For many writers and thinkers, communism appeared to offer a serious alternative to capitalism, especially during depression and the rise of fascism.
Some were drawn by:
the promise of economic equality
admiration for planned development
anti-fascist commitment
disappointment with liberal politics
Others ignored or minimised repression because they believed revolutionary goals justified temporary coercion, or because information about purges and terror was incomplete, disputed, or politically inconvenient.
Electoral rules could shape whether extremism remained marginal or entered government. Systems based on proportional representation often gave smaller radical parties a parliamentary foothold.
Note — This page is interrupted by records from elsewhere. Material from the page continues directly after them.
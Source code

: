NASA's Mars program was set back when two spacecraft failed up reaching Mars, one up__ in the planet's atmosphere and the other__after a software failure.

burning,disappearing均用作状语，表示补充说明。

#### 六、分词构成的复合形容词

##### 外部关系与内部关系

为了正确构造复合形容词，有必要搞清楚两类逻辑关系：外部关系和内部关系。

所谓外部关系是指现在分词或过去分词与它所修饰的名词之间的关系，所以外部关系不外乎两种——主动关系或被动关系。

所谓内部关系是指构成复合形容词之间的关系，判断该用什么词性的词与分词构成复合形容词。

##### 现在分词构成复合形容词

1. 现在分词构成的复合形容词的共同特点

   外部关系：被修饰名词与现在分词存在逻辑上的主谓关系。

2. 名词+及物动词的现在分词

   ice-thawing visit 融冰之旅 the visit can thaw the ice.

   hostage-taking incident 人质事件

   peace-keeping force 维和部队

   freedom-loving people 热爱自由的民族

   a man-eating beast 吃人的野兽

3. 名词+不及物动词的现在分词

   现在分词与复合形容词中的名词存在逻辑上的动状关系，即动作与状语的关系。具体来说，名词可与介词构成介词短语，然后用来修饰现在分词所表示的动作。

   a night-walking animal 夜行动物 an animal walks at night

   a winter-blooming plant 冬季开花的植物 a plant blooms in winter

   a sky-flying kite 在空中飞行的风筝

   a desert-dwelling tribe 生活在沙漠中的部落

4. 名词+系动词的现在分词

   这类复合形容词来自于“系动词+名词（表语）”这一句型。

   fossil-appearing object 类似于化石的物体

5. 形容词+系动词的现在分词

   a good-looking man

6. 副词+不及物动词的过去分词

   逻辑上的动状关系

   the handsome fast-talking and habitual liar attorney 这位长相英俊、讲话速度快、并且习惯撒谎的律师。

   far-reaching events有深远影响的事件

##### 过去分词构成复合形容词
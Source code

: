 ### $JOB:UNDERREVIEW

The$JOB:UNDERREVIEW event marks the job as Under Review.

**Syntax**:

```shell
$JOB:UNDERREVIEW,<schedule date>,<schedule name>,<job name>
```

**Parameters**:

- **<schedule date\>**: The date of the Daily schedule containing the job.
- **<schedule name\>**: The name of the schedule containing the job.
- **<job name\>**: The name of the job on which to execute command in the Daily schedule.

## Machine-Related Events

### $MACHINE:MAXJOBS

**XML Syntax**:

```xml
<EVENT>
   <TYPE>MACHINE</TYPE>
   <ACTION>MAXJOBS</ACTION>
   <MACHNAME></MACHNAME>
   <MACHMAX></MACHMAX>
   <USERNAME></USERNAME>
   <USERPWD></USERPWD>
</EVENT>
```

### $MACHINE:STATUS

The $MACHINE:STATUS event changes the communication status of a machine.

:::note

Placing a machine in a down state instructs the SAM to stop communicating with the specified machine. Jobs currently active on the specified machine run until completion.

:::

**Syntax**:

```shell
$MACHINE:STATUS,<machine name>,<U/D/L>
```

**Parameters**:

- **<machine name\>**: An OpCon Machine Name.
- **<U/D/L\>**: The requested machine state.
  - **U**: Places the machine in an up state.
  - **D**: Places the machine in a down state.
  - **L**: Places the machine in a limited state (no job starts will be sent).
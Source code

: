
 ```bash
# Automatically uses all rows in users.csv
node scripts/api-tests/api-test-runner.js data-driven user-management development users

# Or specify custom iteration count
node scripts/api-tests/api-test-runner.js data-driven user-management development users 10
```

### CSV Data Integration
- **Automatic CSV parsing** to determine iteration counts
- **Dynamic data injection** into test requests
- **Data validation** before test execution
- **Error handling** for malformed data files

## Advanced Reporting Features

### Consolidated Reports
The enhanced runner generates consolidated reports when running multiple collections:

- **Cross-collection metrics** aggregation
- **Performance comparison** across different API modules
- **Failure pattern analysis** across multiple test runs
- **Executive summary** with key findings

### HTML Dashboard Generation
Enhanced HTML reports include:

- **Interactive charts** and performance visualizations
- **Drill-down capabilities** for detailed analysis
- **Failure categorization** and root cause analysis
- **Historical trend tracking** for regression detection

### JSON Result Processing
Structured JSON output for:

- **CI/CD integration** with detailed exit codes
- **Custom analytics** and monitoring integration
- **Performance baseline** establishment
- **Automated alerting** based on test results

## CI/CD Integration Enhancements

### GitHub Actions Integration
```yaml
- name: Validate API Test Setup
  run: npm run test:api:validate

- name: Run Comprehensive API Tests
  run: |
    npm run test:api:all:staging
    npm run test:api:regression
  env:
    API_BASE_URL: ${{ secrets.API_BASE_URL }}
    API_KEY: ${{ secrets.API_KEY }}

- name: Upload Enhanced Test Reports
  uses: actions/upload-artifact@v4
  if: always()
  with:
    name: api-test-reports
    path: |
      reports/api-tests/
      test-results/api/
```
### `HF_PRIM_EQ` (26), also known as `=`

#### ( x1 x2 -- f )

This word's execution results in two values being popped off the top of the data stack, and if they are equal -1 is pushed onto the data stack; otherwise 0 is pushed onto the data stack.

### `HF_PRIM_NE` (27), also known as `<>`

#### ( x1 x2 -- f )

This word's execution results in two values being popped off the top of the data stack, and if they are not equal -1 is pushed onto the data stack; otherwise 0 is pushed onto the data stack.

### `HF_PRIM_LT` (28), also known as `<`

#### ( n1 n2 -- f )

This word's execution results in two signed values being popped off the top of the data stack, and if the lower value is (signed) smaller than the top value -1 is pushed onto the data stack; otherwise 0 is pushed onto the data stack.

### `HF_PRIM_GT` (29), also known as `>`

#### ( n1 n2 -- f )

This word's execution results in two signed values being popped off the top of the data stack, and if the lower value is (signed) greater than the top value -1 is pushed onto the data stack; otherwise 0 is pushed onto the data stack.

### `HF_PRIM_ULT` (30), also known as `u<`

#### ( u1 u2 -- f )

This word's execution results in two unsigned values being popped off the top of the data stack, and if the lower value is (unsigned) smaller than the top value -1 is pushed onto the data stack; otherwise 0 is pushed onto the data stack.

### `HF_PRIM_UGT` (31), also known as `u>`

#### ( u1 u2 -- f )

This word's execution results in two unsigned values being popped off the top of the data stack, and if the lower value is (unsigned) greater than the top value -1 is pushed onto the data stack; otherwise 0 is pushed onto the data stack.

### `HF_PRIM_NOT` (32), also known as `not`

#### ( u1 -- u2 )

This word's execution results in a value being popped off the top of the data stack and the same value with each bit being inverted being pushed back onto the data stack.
That did not automatically destroy democracy, but it could:
fragment legislatures
weaken coalition stability
make decisive government harder
increase public frustration with compromise
Where democratic institutions were already fragile, electoral fragmentation could magnify the appeal of movements promising unity, order, and swift action.
Practice Questions
Identify ONE reason economic collapse weakened support for democracy in Europe in the interwar period.
Identify ONE way communism challenged liberal democracy.
Identify ONE way fascism differed from communism in its view of society.
(3 marks)
1 mark for identifying one valid reason economic collapse weakened democracy, such as unemployment, inflation, or the perceived failure of parliamentary governments.
1 mark for identifying one valid way communism challenged liberal democracy, such as rejecting multiparty politics, promoting collective ownership, or supporting one-party rule.
1 mark for identifying one valid difference between fascism and communism, such as fascism’s emphasis on nationalism and hierarchy versus communism’s emphasis on class struggle and internationalism.
Evaluate the extent to which total war and economic crisis transformed Europeans’ views of the relationship between the individual and the state in the period c. 1914-1945. (6 marks)
1 mark: Thesis/claim that makes a historically defensible argument about how far war and crisis changed views of the state.
1 mark: Contextualization that situates the argument in broader developments such as mass politics, industrialization, or the collapse of empires.
1 mark: Evidence point for specific historical evidence relevant to the prompt, such as World War I mobilization, the Great Depression, Bolshevik rule, fascist regimes, or wartime planning.
1 mark: Additional evidence point using another specific example effectively.
1 mark: Analysis and reasoning showing causation, comparison, or continuity and change in how democracy, communism, and fascism treated the individual.
1 mark: Complexity, such as explaining that all states expanded power during crises but differed in whether state authority remained limited, constitutional, and reversible.